(Material supplied)

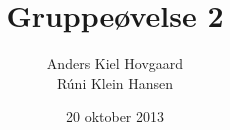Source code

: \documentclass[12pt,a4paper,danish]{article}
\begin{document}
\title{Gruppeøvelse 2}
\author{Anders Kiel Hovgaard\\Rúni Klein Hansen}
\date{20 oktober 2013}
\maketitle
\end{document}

(End Material supplied)
(Material supplied)

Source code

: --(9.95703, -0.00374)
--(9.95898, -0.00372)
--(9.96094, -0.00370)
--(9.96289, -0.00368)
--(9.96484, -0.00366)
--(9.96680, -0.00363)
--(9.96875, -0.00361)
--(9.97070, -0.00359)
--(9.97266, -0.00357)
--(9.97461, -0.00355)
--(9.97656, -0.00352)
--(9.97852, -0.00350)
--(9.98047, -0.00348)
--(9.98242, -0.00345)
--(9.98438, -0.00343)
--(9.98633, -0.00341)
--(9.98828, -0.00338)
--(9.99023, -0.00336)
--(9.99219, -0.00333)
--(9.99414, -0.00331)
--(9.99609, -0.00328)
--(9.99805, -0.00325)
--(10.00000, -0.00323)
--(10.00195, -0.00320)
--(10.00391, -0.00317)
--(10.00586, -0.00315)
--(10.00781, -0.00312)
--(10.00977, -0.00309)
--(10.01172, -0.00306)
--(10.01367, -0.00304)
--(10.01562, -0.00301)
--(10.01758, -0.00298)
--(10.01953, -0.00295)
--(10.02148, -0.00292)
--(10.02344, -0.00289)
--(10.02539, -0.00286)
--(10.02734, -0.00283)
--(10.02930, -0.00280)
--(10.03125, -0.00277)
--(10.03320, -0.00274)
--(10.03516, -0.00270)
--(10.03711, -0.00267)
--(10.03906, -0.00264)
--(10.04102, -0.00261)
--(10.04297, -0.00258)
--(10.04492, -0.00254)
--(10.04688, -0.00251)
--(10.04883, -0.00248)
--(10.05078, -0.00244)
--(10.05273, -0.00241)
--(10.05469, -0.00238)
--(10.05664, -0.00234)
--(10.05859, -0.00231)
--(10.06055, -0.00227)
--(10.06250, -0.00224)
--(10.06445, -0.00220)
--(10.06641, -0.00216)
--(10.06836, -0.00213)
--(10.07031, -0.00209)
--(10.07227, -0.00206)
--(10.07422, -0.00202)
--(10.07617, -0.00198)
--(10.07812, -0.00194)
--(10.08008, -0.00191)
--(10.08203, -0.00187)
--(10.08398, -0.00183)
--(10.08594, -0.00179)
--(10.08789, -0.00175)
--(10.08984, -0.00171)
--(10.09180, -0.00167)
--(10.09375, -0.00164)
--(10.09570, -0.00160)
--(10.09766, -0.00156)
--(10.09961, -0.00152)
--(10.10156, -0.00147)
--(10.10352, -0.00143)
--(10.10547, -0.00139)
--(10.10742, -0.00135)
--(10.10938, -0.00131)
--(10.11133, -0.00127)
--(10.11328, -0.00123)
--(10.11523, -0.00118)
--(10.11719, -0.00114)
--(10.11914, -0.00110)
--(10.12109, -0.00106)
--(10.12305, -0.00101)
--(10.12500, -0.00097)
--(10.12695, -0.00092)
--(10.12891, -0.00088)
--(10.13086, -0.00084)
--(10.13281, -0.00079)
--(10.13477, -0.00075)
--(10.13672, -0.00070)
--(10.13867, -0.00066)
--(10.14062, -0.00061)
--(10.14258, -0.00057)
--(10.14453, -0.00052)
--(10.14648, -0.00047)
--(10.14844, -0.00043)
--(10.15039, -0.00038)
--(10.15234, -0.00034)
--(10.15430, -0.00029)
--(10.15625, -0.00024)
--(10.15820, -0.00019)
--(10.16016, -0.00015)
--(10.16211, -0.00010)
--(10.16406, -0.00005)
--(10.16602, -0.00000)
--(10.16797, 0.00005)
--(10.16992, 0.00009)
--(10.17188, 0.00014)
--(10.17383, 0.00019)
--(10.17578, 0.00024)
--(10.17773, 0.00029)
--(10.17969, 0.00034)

(End Material supplied)

Directions for this task -
In the listing above, find the line with "--(9.97656, -0.00352)" and the line with "--(10.01172, -0.00306)". Output those two lines and every line between them, exactly as written.

Answer section -
--(9.97656, -0.00352)
--(9.97852, -0.00350)
--(9.98047, -0.00348)
--(9.98242, -0.00345)
--(9.98438, -0.00343)
--(9.98633, -0.00341)
--(9.98828, -0.00338)
--(9.99023, -0.00336)
--(9.99219, -0.00333)
--(9.99414, -0.00331)
--(9.99609, -0.00328)
--(9.99805, -0.00325)
--(10.00000, -0.00323)
--(10.00195, -0.00320)
--(10.00391, -0.00317)
--(10.00586, -0.00315)
--(10.00781, -0.00312)
--(10.00977, -0.00309)
--(10.01172, -0.00306)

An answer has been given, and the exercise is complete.